Trading volume for credit default swaps (CDS) linked to Oracle surged to approximately $4.2 billion over the six weeks ending November 7, according to Barclays Plc credit strategist Jagar Patel. This represents a massive increase from less than $200 million during the same period last year.

"We're seeing renewed interest from clients in single-name CDS discussions, which had waned in recent years," stated John Servidea, global co-head of investment-grade finance at JPMorgan Chase & Co. "Hyperscalers are highly rated, but they've really grown as borrowers and people have more exposure, so naturally there is more client dialogue on hedging."

Massive AI Bond Offerings Enter Market

JPMorgan strategists estimate that investment-grade companies might issue approximately $1.5 trillion in bonds over the next few years to fund AI expansion. Recent large bond offerings include Meta Platforms Inc.'s $30 billion note sale in late October - the largest corporate bond issuance in the US this year - and Oracle's $18 billion offering in September.

Technology companies, utilities, and other AI-linked borrowers now comprise the largest segment of the investment-grade market, having overtaken banks that previously held the dominant position. Junk bonds and other major debt markets are also expected to experience significant borrowing increases as companies expand their global data center networks.

Banks have emerged among the largest buyers of single-name credit default swaps on technology companies as their exposure to these firms has increased substantially in recent months.

Underlying Risks and Historical Precedents

Despite the current enthusiasm for AI investments, significant risks remain. An MIT report revealed that 95% of organizations see no return on investment from generative AI projects, suggesting money managers and lenders should consider reducing exposure.

The technology sector has historically been characterized by rapid change and disruption. Companies like Digital Equipment Corp., once industry leaders, eventually became obsolete.
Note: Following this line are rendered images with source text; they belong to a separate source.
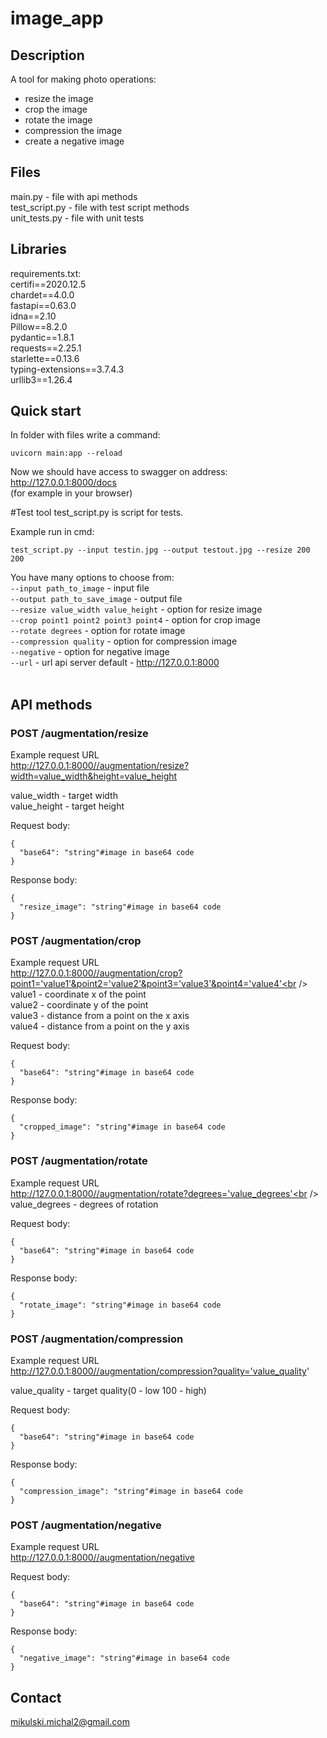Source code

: # image_app
## Description
A tool for making photo operations:
- resize the image
- crop the image
- rotate the image
- compression the image
- create a negative image

## Files

main.py - file with api methods<br />
test_script.py - file with test script methods<br />
unit_tests.py - file with unit tests<br />


## Libraries

requirements.txt:<br />
certifi==2020.12.5<br />
chardet==4.0.0<br />
fastapi==0.63.0<br />
idna==2.10<br />
Pillow==8.2.0<br />
pydantic==1.8.1<br />
requests==2.25.1<br />
starlette==0.13.6<br />
typing-extensions==3.7.4.3<br />
urllib3==1.26.4<br />

## Quick start
In folder with files write a command:
```
uvicorn main:app --reload
```
Now we should have access to swagger on address:<br />
http://127.0.0.1:8000/docs<br />
(for example in your browser)<br />

#Test tool
test_script.py is script for tests.

Example run in cmd:<br />
```
test_script.py --input testin.jpg --output testout.jpg --resize 200 200
```

You have many options to choose from:<br />
```--input path_to_image``` - input file<br />
```--output path_to_save_image``` - output file<br />
```--resize value_width value_height``` - option for resize image<br />
```--crop point1 point2 point3 point4``` - option for crop image<br />
```--rotate degrees``` - option for rotate image<br />
```--compression quality``` - option for compression image<br />
```--negative``` - option for negative image<br />
```--url``` - url api server default - http://127.0.0.1:8000<br /><br />

## API methods
### POST /augmentation/resize<br />
Example request URL<br />
http://127.0.0.1:8000//augmentation/resize?width=value_width&height=value_height<br />

value_width - target width<br />
value_height - target height<br />

Request body:<br />
```
{
  "base64": "string"#image in base64 code
}
```
Response body:<br />
```
{
  "resize_image": "string"#image in base64 code
}
```
### POST /augmentation/crop<br />
Example request URL<br />
http://127.0.0.1:8000//augmentation/crop?point1='value1'&point2='value2'&point3='value3'&point4='value4'<br />
value1 - coordinate x of the point<br />
value2 - coordinate y of the point<br />
value3 - distance from a point on the x axis<br />
value4 - distance from a point on the y axis<br />

Request body:<br />
```
{
  "base64": "string"#image in base64 code
}
```
Response body:<br />
```
{
  "cropped_image": "string"#image in base64 code
}
```
### POST /augmentation/rotate<br />
Example request URL<br />
http://127.0.0.1:8000//augmentation/rotate?degrees='value_degrees'<br />
value_degrees - degrees of rotation<br />

Request body:<br />
```
{
  "base64": "string"#image in base64 code
}
```
Response body:<br />
```
{
  "rotate_image": "string"#image in base64 code
}
```
### POST /augmentation/compression<br />
Example request URL<br />
http://127.0.0.1:8000//augmentation/compression?quality='value_quality'

value_quality - target quality(0 - low 100 - high)

Request body:<br />
```
{
  "base64": "string"#image in base64 code
}
```
Response body:<br />
```
{
  "compression_image": "string"#image in base64 code
}
```
### POST /augmentation/negative<br />
Example request URL<br />
http://127.0.0.1:8000//augmentation/negative

Request body:<br />
```
{
  "base64": "string"#image in base64 code
}
```
Response body:<br />
```
{
  "negative_image": "string"#image in base64 code
}
```

## Contact
mikulski.michal2@gmail.com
Bonds that appear safe today could become significantly riskier or even default if data center profits fail to meet current expectations.

While current trading activity in credit derivatives remains modest compared to the anticipated debt volume entering the market, the increasing hedging activity indicates that technology firms are beginning to exert substantial influence over capital markets as they drive artificial intelligence transformation across the global economy.

The current situation echoes pre-financial crisis patterns when the high-grade single-name credit derivatives market experienced higher volumes. However, market participants believe it's unlikely to reach those levels again due to the availability of more hedging tools and increased liquidity in credit markets from electronic bond trading.